> _Information provided_

■ ■ ■ ■

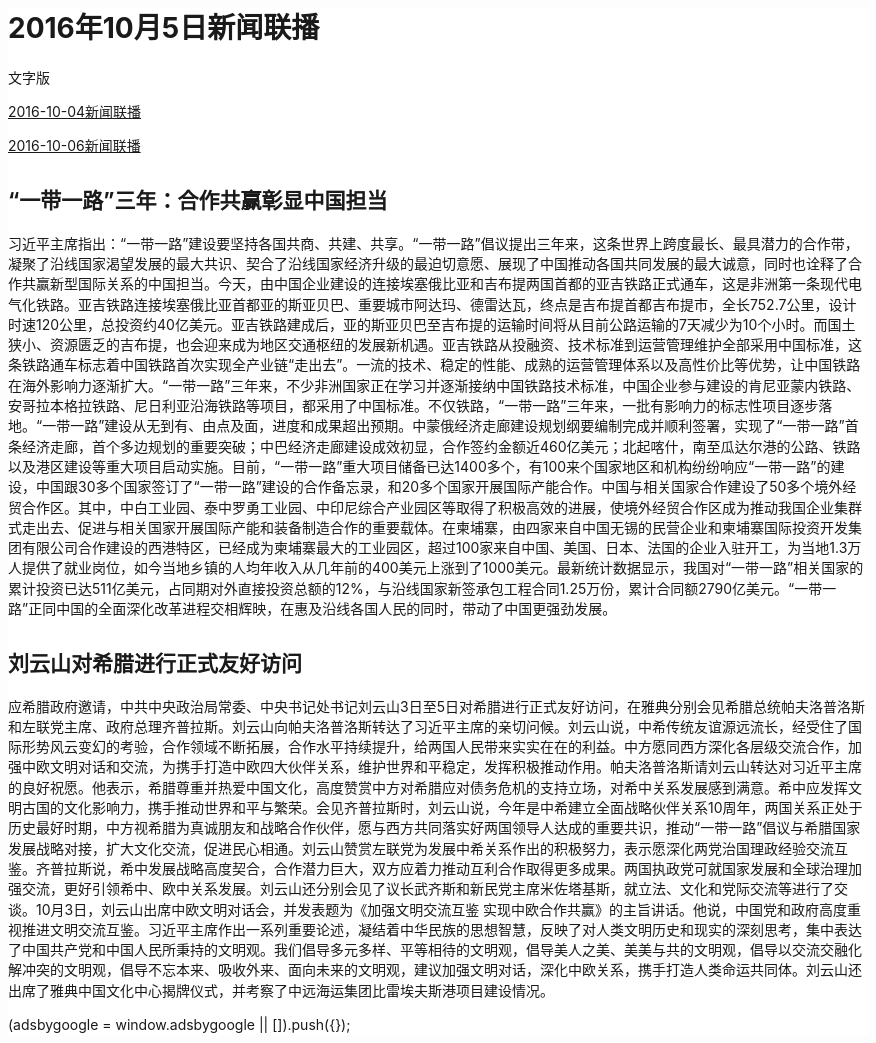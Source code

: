 







# 2016年10月5日新闻联播
 文字版








[2016-10-04新闻联播](/xinwenlianbo/20161004)


[2016-10-06新闻联播](/xinwenlianbo/20161006)





## “一带一路”三年：合作共赢彰显中国担当


习近平主席指出：“一带一路”建设要坚持各国共商、共建、共享。“一带一路”倡议提出三年来，这条世界上跨度最长、最具潜力的合作带，凝聚了沿线国家渴望发展的最大共识、契合了沿线国家经济升级的最迫切意愿、展现了中国推动各国共同发展的最大诚意，同时也诠释了合作共赢新型国际关系的中国担当。今天，由中国企业建设的连接埃塞俄比亚和吉布提两国首都的亚吉铁路正式通车，这是非洲第一条现代电气化铁路。亚吉铁路连接埃塞俄比亚首都亚的斯亚贝巴、重要城市阿达玛、德雷达瓦，终点是吉布提首都吉布提市，全长752.7公里，设计时速120公里，总投资约40亿美元。亚吉铁路建成后，亚的斯亚贝巴至吉布提的运输时间将从目前公路运输的7天减少为10个小时。而国土狭小、资源匮乏的吉布提，也会迎来成为地区交通枢纽的发展新机遇。亚吉铁路从投融资、技术标准到运营管理维护全部采用中国标准，这条铁路通车标志着中国铁路首次实现全产业链“走出去”。一流的技术、稳定的性能、成熟的运营管理体系以及高性价比等优势，让中国铁路在海外影响力逐渐扩大。“一带一路”三年来，不少非洲国家正在学习并逐渐接纳中国铁路技术标准，中国企业参与建设的肯尼亚蒙内铁路、安哥拉本格拉铁路、尼日利亚沿海铁路等项目，都采用了中国标准。不仅铁路，“一带一路”三年来，一批有影响力的标志性项目逐步落地。“一带一路”建设从无到有、由点及面，进度和成果超出预期。中蒙俄经济走廊建设规划纲要编制完成并顺利签署，实现了“一带一路”首条经济走廊，首个多边规划的重要突破；中巴经济走廊建设成效初显，合作签约金额近460亿美元；北起喀什，南至瓜达尔港的公路、铁路以及港区建设等重大项目启动实施。目前，“一带一路”重大项目储备已达1400多个，有100来个国家地区和机构纷纷响应“一带一路”的建设，中国跟30多个国家签订了“一带一路”建设的合作备忘录，和20多个国家开展国际产能合作。中国与相关国家合作建设了50多个境外经贸合作区。其中，中白工业园、泰中罗勇工业园、中印尼综合产业园区等取得了积极高效的进展，使境外经贸合作区成为推动我国企业集群式走出去、促进与相关国家开展国际产能和装备制造合作的重要载体。在柬埔寨，由四家来自中国无锡的民营企业和柬埔寨国际投资开发集团有限公司合作建设的西港特区，已经成为柬埔寨最大的工业园区，超过100家来自中国、美国、日本、法国的企业入驻开工，为当地1.3万人提供了就业岗位，如今当地乡镇的人均年收入从几年前的400美元上涨到了1000美元。最新统计数据显示，我国对“一带一路”相关国家的累计投资已达511亿美元，占同期对外直接投资总额的12%，与沿线国家新签承包工程合同1.25万份，累计合同额2790亿美元。“一带一路”正同中国的全面深化改革进程交相辉映，在惠及沿线各国人民的同时，带动了中国更强劲发展。


## 刘云山对希腊进行正式友好访问


应希腊政府邀请，中共中央政治局常委、中央书记处书记刘云山3日至5日对希腊进行正式友好访问，在雅典分别会见希腊总统帕夫洛普洛斯和左联党主席、政府总理齐普拉斯。刘云山向帕夫洛普洛斯转达了习近平主席的亲切问候。刘云山说，中希传统友谊源远流长，经受住了国际形势风云变幻的考验，合作领域不断拓展，合作水平持续提升，给两国人民带来实实在在的利益。中方愿同西方深化各层级交流合作，加强中欧文明对话和交流，为携手打造中欧四大伙伴关系，维护世界和平稳定，发挥积极推动作用。帕夫洛普洛斯请刘云山转达对习近平主席的良好祝愿。他表示，希腊尊重并热爱中国文化，高度赞赏中方对希腊应对债务危机的支持立场，对希中关系发展感到满意。希中应发挥文明古国的文化影响力，携手推动世界和平与繁荣。会见齐普拉斯时，刘云山说，今年是中希建立全面战略伙伴关系10周年，两国关系正处于历史最好时期，中方视希腊为真诚朋友和战略合作伙伴，愿与西方共同落实好两国领导人达成的重要共识，推动“一带一路”倡议与希腊国家发展战略对接，扩大文化交流，促进民心相通。刘云山赞赏左联党为发展中希关系作出的积极努力，表示愿深化两党治国理政经验交流互鉴。齐普拉斯说，希中发展战略高度契合，合作潜力巨大，双方应着力推动互利合作取得更多成果。两国执政党可就国家发展和全球治理加强交流，更好引领希中、欧中关系发展。刘云山还分别会见了议长武齐斯和新民党主席米佐塔基斯，就立法、文化和党际交流等进行了交谈。10月3日，刘云山出席中欧文明对话会，并发表题为《加强文明交流互鉴 实现中欧合作共赢》的主旨讲话。他说，中国党和政府高度重视推进文明交流互鉴。习近平主席作出一系列重要论述，凝结着中华民族的思想智慧，反映了对人类文明历史和现实的深刻思考，集中表达了中国共产党和中国人民所秉持的文明观。我们倡导多元多样、平等相待的文明观，倡导美人之美、美美与共的文明观，倡导以交流交融化解冲突的文明观，倡导不忘本来、吸收外来、面向未来的文明观，建议加强文明对话，深化中欧关系，携手打造人类命运共同体。刘云山还出席了雅典中国文化中心揭牌仪式，并考察了中远海运集团比雷埃夫斯港项目建设情况。





 (adsbygoogle = window.adsbygoogle || []).push({});
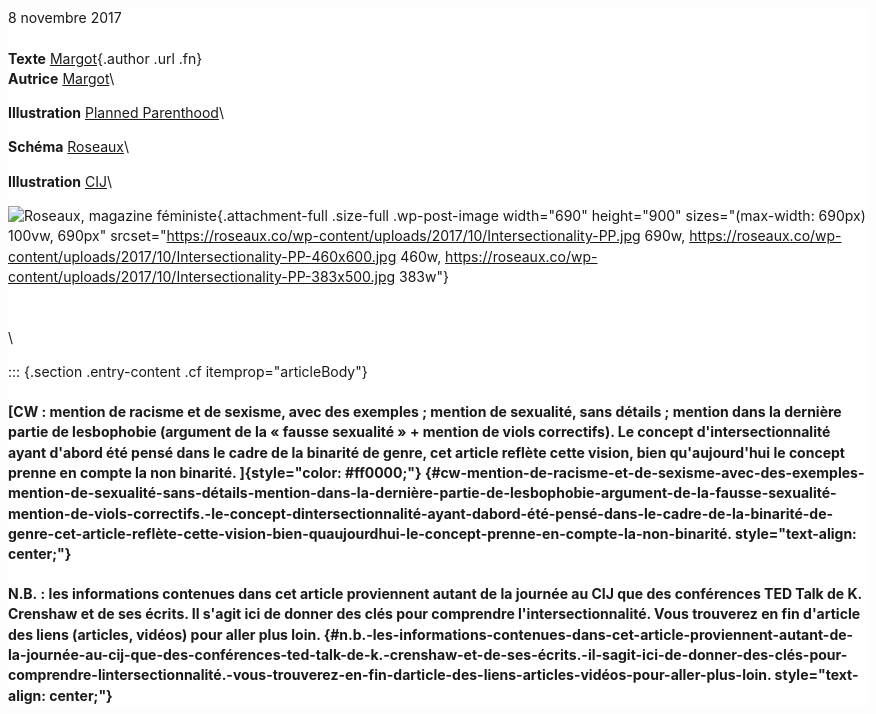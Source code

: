 8 novembre 2017\
\
**Texte**
[Margot](https://roseaux.co/author/mlachkar/ "Articles par Margot"){.author
.url .fn}\
**Autrice** [Margot]()\

**Illustration** [Planned
Parenthood](https://twitter.com/ppmn/status/772781394074275841)\

**Schéma** [Roseaux]()\

**Illustration** [CIJ](https://www.intersectionaljustice.org/)\

![Roseaux, magazine
féministe](https://roseaux.co/wp-content/uploads/2017/10/Intersectionality-PP.jpg){.attachment-full
.size-full .wp-post-image width="690" height="900"
sizes="(max-width: 690px) 100vw, 690px"
srcset="https://roseaux.co/wp-content/uploads/2017/10/Intersectionality-PP.jpg 690w, https://roseaux.co/wp-content/uploads/2017/10/Intersectionality-PP-460x600.jpg 460w, https://roseaux.co/wp-content/uploads/2017/10/Intersectionality-PP-383x500.jpg 383w"}\
\
\
\

::: {.section .entry-content .cf itemprop="articleBody"}
#### [CW : mention de racisme et de sexisme, avec des exemples ; mention de sexualité, sans détails ; mention dans la dernière partie de lesbophobie (argument de la « fausse sexualité » + mention de viols correctifs). Le concept d'intersectionnalité ayant d'abord été pensé dans le cadre de la binarité de genre, cet article reflète cette vision, bien qu'aujourd'hui le concept prenne en compte la non binarité. ]{style="color: #ff0000;"} {#cw-mention-de-racisme-et-de-sexisme-avec-des-exemples-mention-de-sexualité-sans-détails-mention-dans-la-dernière-partie-de-lesbophobie-argument-de-la-fausse-sexualité-mention-de-viols-correctifs.-le-concept-dintersectionnalité-ayant-dabord-été-pensé-dans-le-cadre-de-la-binarité-de-genre-cet-article-reflète-cette-vision-bien-quaujourdhui-le-concept-prenne-en-compte-la-non-binarité. style="text-align: center;"}

#### N.B. : les informations contenues dans cet article proviennent autant de la journée au CIJ que des conférences TED Talk de K. Crenshaw et de ses écrits. Il s'agit ici de donner des clés pour comprendre l'intersectionnalité. Vous trouverez en fin d'article des liens (articles, vidéos) pour aller plus loin. {#n.b.-les-informations-contenues-dans-cet-article-proviennent-autant-de-la-journée-au-cij-que-des-conférences-ted-talk-de-k.-crenshaw-et-de-ses-écrits.-il-sagit-ici-de-donner-des-clés-pour-comprendre-lintersectionnalité.-vous-trouverez-en-fin-darticle-des-liens-articles-vidéos-pour-aller-plus-loin. style="text-align: center;"}
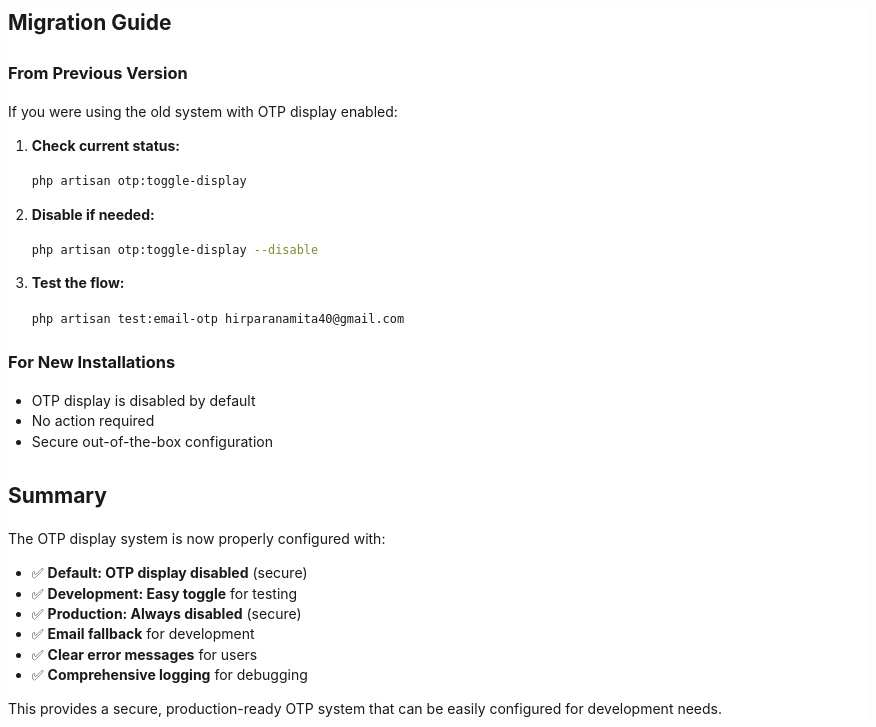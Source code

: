 ## Migration Guide

### **From Previous Version**
If you were using the old system with OTP display enabled:

1. **Check current status:**
   ```bash
   php artisan otp:toggle-display
   ```

2. **Disable if needed:**
   ```bash
   php artisan otp:toggle-display --disable
   ```

3. **Test the flow:**
   ```bash
   php artisan test:email-otp hirparanamita40@gmail.com
   ```

### **For New Installations**
- OTP display is disabled by default
- No action required
- Secure out-of-the-box configuration

## Summary

The OTP display system is now properly configured with:

- ✅ **Default: OTP display disabled** (secure)
- ✅ **Development: Easy toggle** for testing
- ✅ **Production: Always disabled** (secure)
- ✅ **Email fallback** for development
- ✅ **Clear error messages** for users
- ✅ **Comprehensive logging** for debugging

This provides a secure, production-ready OTP system that can be easily configured for development needs. 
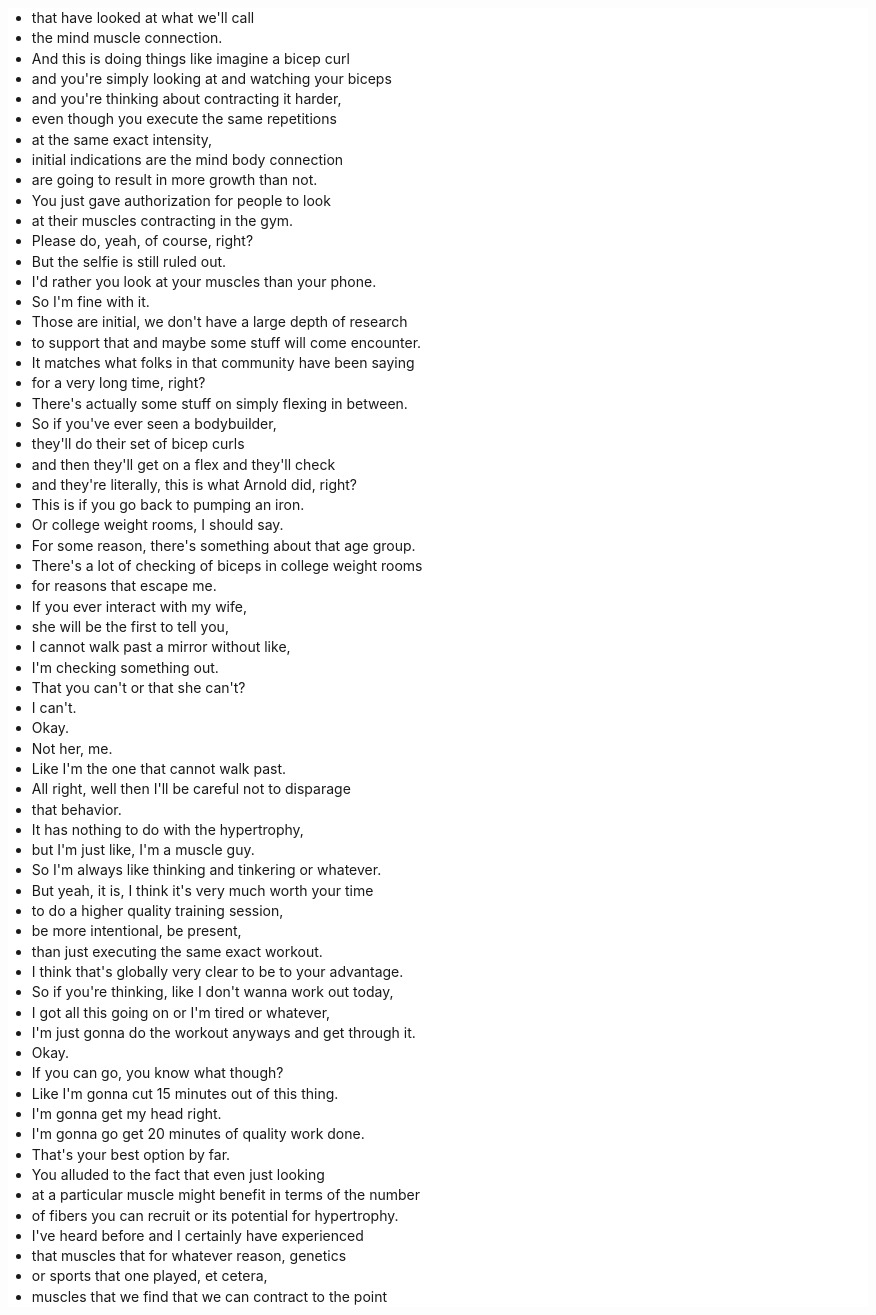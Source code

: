 *  that have looked at what we'll call
*  the mind muscle connection.
*  And this is doing things like imagine a bicep curl
*  and you're simply looking at and watching your biceps
*  and you're thinking about contracting it harder,
*  even though you execute the same repetitions
*  at the same exact intensity,
*  initial indications are the mind body connection
*  are going to result in more growth than not.
*  You just gave authorization for people to look
*  at their muscles contracting in the gym.
*  Please do, yeah, of course, right?
*  But the selfie is still ruled out.
*  I'd rather you look at your muscles than your phone.
*  So I'm fine with it.
*  Those are initial, we don't have a large depth of research
*  to support that and maybe some stuff will come encounter.
*  It matches what folks in that community have been saying
*  for a very long time, right?
*  There's actually some stuff on simply flexing in between.
*  So if you've ever seen a bodybuilder,
*  they'll do their set of bicep curls
*  and then they'll get on a flex and they'll check
*  and they're literally, this is what Arnold did, right?
*  This is if you go back to pumping an iron.
*  Or college weight rooms, I should say.
*  For some reason, there's something about that age group.
*  There's a lot of checking of biceps in college weight rooms
*  for reasons that escape me.
*  If you ever interact with my wife,
*  she will be the first to tell you,
*  I cannot walk past a mirror without like,
*  I'm checking something out.
*  That you can't or that she can't?
*  I can't.
*  Okay.
*  Not her, me.
*  Like I'm the one that cannot walk past.
*  All right, well then I'll be careful not to disparage
*  that behavior.
*  It has nothing to do with the hypertrophy,
*  but I'm just like, I'm a muscle guy.
*  So I'm always like thinking and tinkering or whatever.
*  But yeah, it is, I think it's very much worth your time
*  to do a higher quality training session,
*  be more intentional, be present,
*  than just executing the same exact workout.
*  I think that's globally very clear to be to your advantage.
*  So if you're thinking, like I don't wanna work out today,
*  I got all this going on or I'm tired or whatever,
*  I'm just gonna do the workout anyways and get through it.
*  Okay.
*  If you can go, you know what though?
*  Like I'm gonna cut 15 minutes out of this thing.
*  I'm gonna get my head right.
*  I'm gonna go get 20 minutes of quality work done.
*  That's your best option by far.
*  You alluded to the fact that even just looking
*  at a particular muscle might benefit in terms of the number
*  of fibers you can recruit or its potential for hypertrophy.
*  I've heard before and I certainly have experienced
*  that muscles that for whatever reason, genetics
*  or sports that one played, et cetera,
*  muscles that we find that we can contract to the point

■ ■ ■ ■

> _What is expected_
Take the line above containing "and they'll check", the line containing "that escape me.", and all lines in between, and copy them exactly without anything else.

> _Response for this exercise_
*  and then they'll get on a flex and they'll check
*  and they're literally, this is what Arnold did, right?
*  This is if you go back to pumping an iron.
*  Or college weight rooms, I should say.
*  For some reason, there's something about that age group.
*  There's a lot of checking of biceps in college weight rooms
*  for reasons that escape me.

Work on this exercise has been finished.